Task instructions: Only one span of the listing below should come back. It runs from the line with "### **Step 2. Create an assistant**" through the line with "### **Step 5. Build a dialog**", and each of its lines must be reproduced exactly.
Data supplied START
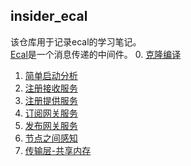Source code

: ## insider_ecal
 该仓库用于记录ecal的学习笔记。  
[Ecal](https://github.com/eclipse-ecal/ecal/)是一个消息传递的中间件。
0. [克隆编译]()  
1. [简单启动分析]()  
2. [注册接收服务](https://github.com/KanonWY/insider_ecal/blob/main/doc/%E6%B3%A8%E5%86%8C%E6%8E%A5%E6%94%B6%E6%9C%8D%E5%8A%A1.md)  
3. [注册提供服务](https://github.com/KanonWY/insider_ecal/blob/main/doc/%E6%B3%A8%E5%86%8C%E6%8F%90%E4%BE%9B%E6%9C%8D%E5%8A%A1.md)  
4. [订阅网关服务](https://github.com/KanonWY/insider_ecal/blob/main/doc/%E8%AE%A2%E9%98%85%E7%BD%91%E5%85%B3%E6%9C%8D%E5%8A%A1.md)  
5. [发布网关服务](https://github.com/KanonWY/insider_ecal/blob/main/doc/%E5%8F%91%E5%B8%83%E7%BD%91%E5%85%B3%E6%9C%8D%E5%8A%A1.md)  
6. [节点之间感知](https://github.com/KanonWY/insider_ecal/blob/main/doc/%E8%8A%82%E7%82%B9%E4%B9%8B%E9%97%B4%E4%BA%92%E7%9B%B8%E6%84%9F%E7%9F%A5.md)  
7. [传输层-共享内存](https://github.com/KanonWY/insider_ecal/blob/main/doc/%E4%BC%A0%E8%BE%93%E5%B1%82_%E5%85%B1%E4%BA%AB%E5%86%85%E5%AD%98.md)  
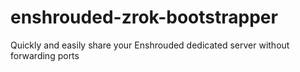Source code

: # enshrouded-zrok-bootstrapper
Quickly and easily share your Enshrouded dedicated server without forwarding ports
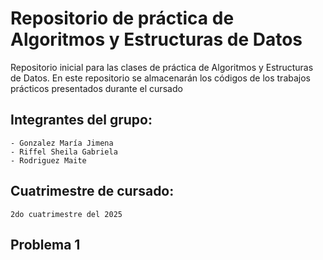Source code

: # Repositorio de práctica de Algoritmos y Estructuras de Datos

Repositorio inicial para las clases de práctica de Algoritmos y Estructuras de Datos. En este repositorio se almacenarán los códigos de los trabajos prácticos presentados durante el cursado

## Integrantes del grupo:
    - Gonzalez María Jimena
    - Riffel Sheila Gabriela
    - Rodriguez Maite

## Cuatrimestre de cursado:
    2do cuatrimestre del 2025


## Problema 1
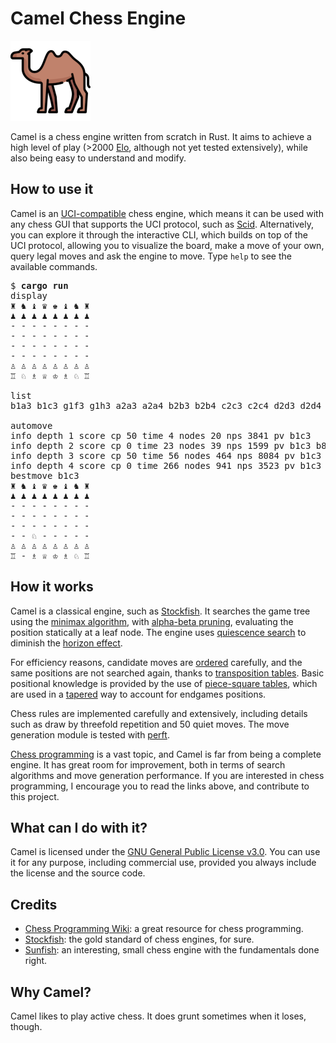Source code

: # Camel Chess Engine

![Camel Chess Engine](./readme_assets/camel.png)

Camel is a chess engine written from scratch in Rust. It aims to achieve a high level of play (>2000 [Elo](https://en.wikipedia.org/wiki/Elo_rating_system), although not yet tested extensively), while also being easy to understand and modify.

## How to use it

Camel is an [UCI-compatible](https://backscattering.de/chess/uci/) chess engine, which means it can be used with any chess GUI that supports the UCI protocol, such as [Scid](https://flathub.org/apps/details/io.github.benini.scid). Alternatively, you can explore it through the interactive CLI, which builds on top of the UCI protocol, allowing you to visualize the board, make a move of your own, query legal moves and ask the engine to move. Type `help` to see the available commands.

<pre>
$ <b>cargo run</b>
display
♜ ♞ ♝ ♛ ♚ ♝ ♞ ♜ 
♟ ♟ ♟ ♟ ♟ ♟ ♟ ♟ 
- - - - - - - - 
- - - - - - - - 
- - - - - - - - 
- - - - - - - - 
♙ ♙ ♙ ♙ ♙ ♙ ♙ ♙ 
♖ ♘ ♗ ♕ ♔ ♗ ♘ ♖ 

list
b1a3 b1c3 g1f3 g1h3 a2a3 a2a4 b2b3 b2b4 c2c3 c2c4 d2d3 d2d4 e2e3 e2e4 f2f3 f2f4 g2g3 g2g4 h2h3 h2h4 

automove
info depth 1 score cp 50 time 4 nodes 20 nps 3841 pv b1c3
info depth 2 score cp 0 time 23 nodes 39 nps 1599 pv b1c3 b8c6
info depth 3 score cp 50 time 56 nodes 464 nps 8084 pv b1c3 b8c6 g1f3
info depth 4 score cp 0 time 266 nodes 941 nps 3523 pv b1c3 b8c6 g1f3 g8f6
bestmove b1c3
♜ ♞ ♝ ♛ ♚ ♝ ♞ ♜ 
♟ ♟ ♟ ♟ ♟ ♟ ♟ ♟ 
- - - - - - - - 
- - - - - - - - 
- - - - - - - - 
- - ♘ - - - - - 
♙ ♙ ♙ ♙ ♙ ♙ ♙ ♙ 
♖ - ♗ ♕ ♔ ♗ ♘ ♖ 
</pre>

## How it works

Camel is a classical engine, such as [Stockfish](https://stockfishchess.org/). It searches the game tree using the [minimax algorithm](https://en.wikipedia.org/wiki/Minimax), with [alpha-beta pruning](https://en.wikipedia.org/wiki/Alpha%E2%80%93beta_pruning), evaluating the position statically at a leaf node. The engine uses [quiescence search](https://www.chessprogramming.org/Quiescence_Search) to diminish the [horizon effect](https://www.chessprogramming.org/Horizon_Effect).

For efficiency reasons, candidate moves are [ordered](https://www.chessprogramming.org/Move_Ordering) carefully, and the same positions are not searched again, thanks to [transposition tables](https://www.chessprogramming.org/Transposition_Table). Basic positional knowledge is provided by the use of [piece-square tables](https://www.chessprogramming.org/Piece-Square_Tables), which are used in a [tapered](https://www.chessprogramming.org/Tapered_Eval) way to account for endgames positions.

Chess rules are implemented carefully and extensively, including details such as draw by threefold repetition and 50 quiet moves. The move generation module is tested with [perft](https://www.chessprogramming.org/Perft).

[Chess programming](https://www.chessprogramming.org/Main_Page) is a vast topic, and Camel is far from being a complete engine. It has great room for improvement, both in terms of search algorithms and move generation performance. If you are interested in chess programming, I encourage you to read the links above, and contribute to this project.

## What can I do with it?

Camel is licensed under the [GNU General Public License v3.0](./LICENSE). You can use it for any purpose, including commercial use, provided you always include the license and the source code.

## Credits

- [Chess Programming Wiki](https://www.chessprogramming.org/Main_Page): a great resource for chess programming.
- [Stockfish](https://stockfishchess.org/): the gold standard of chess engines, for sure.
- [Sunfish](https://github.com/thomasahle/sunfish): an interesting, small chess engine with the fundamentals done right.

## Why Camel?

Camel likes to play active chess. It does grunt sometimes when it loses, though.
Data supplied END
Data supplied START
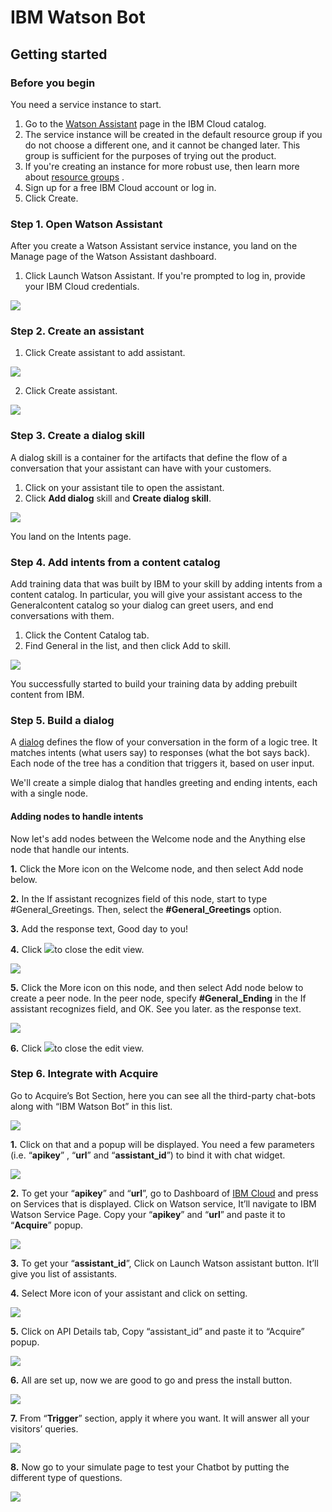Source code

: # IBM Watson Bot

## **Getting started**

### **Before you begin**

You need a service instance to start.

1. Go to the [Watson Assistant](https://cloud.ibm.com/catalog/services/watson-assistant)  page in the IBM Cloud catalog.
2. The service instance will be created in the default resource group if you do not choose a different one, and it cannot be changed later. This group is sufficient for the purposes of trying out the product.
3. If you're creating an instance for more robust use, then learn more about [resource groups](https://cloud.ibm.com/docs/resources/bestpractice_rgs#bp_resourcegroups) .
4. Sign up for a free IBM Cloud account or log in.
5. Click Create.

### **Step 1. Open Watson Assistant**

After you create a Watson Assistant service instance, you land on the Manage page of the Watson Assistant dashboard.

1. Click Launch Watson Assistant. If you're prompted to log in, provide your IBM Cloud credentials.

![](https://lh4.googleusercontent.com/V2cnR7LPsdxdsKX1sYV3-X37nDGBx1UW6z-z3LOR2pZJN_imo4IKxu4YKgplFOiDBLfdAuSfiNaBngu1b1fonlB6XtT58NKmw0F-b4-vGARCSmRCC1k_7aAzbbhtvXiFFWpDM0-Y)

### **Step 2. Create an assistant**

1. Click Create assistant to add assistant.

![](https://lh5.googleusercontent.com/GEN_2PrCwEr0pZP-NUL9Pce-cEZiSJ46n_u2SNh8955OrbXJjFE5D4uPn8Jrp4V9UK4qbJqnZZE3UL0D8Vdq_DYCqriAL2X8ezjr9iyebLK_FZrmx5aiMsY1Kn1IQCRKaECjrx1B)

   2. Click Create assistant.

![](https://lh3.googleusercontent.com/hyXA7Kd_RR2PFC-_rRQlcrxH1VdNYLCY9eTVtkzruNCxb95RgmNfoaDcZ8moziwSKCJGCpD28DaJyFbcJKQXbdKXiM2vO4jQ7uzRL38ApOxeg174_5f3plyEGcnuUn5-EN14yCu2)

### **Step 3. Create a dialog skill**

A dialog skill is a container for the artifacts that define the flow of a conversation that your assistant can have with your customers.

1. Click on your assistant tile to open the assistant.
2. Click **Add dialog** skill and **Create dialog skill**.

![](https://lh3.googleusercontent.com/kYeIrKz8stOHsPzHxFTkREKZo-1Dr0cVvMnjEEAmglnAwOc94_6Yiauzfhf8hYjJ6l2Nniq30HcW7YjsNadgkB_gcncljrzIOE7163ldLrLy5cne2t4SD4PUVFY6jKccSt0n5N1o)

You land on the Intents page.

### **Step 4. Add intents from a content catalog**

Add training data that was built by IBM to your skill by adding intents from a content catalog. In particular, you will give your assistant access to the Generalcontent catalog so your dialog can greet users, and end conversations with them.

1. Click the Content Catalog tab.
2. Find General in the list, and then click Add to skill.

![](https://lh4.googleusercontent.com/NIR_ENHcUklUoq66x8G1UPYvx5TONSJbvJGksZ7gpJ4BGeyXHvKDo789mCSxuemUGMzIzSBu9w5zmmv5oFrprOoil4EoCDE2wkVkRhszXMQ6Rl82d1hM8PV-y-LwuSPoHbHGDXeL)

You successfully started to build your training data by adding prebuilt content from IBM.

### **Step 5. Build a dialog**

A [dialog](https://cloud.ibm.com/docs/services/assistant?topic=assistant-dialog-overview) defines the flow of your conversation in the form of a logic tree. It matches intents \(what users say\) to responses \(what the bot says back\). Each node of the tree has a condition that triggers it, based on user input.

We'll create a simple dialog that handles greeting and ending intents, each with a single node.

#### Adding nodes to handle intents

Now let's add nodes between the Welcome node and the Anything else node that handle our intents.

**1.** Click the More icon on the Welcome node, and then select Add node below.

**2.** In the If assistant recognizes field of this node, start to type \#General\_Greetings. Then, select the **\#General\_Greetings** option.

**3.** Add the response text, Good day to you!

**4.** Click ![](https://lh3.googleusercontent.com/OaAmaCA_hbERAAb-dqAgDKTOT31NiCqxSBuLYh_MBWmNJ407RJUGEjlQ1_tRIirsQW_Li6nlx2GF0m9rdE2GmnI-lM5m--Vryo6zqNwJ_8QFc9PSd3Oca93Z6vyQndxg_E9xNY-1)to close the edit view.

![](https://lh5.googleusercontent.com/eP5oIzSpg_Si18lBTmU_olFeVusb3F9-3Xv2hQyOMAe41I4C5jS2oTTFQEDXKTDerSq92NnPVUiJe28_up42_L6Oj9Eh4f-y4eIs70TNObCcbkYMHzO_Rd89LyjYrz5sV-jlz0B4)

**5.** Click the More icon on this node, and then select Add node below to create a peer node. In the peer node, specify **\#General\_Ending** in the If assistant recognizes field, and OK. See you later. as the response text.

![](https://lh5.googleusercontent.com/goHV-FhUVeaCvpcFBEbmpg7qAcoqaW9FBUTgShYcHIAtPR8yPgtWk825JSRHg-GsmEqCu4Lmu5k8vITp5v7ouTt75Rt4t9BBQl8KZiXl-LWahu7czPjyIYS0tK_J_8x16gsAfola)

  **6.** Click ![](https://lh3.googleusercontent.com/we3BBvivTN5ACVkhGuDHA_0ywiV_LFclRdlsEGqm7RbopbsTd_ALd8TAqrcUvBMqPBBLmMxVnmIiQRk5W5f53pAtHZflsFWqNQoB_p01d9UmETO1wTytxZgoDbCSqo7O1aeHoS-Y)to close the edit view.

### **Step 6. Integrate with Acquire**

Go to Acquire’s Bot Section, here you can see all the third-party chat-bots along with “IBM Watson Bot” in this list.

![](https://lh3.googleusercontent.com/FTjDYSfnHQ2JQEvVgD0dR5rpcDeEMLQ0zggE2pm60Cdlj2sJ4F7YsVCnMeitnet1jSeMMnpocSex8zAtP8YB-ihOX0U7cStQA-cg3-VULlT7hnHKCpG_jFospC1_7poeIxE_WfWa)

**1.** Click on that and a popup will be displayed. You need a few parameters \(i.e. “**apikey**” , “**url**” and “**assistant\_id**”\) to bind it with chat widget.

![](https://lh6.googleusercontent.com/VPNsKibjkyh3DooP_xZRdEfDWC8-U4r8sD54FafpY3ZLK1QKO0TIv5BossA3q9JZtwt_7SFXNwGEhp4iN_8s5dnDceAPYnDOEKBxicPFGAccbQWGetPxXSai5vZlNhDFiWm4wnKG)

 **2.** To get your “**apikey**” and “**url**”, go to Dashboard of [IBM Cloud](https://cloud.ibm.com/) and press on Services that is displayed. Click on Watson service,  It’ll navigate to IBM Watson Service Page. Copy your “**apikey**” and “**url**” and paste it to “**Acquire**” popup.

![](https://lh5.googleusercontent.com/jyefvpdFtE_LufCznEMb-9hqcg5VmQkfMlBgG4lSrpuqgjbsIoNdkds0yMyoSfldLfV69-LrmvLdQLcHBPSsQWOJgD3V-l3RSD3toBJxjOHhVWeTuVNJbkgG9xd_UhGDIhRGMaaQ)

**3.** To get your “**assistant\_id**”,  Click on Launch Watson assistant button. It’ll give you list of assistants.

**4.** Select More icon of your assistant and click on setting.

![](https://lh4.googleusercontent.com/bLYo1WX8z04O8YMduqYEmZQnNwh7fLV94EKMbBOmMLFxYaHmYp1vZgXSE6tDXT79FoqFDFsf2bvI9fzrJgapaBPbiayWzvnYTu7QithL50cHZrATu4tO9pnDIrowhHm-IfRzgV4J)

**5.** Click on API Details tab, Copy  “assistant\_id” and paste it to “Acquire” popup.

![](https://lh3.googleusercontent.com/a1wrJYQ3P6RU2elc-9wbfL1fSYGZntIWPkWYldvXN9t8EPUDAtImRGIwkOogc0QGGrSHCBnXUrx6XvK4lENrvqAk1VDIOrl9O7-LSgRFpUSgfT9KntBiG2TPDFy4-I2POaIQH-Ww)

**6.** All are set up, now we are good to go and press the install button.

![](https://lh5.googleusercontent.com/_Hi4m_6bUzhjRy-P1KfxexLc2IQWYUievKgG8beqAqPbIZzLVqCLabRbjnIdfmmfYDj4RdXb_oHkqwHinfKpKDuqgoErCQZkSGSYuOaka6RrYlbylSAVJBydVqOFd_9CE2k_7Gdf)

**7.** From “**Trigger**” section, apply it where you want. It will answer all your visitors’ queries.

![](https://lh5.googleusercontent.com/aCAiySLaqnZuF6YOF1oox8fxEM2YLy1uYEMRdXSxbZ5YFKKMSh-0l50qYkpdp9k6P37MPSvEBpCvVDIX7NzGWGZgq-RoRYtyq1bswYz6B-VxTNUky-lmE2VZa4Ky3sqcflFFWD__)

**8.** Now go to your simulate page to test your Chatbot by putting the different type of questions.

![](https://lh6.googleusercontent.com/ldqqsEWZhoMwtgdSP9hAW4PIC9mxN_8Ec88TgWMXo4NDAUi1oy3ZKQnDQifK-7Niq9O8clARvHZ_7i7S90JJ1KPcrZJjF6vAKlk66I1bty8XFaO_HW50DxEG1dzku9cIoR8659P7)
Data supplied END
Answer box:
### **Step 2. Create an assistant**

1. Click Create assistant to add assistant.

![](https://lh5.googleusercontent.com/GEN_2PrCwEr0pZP-NUL9Pce-cEZiSJ46n_u2SNh8955OrbXJjFE5D4uPn8Jrp4V9UK4qbJqnZZE3UL0D8Vdq_DYCqriAL2X8ezjr9iyebLK_FZrmx5aiMsY1Kn1IQCRKaECjrx1B)

   2. Click Create assistant.

![](https://lh3.googleusercontent.com/hyXA7Kd_RR2PFC-_rRQlcrxH1VdNYLCY9eTVtkzruNCxb95RgmNfoaDcZ8moziwSKCJGCpD28DaJyFbcJKQXbdKXiM2vO4jQ7uzRL38ApOxeg174_5f3plyEGcnuUn5-EN14yCu2)

### **Step 3. Create a dialog skill**

A dialog skill is a container for the artifacts that define the flow of a conversation that your assistant can have with your customers.

1. Click on your assistant tile to open the assistant.
2. Click **Add dialog** skill and **Create dialog skill**.

![](https://lh3.googleusercontent.com/kYeIrKz8stOHsPzHxFTkREKZo-1Dr0cVvMnjEEAmglnAwOc94_6Yiauzfhf8hYjJ6l2Nniq30HcW7YjsNadgkB_gcncljrzIOE7163ldLrLy5cne2t4SD4PUVFY6jKccSt0n5N1o)

You land on the Intents page.

### **Step 4. Add intents from a content catalog**

Add training data that was built by IBM to your skill by adding intents from a content catalog. In particular, you will give your assistant access to the Generalcontent catalog so your dialog can greet users, and end conversations with them.

1. Click the Content Catalog tab.
2. Find General in the list, and then click Add to skill.

![](https://lh4.googleusercontent.com/NIR_ENHcUklUoq66x8G1UPYvx5TONSJbvJGksZ7gpJ4BGeyXHvKDo789mCSxuemUGMzIzSBu9w5zmmv5oFrprOoil4EoCDE2wkVkRhszXMQ6Rl82d1hM8PV-y-LwuSPoHbHGDXeL)

You successfully started to build your training data by adding prebuilt content from IBM.

### **Step 5. Build a dialog**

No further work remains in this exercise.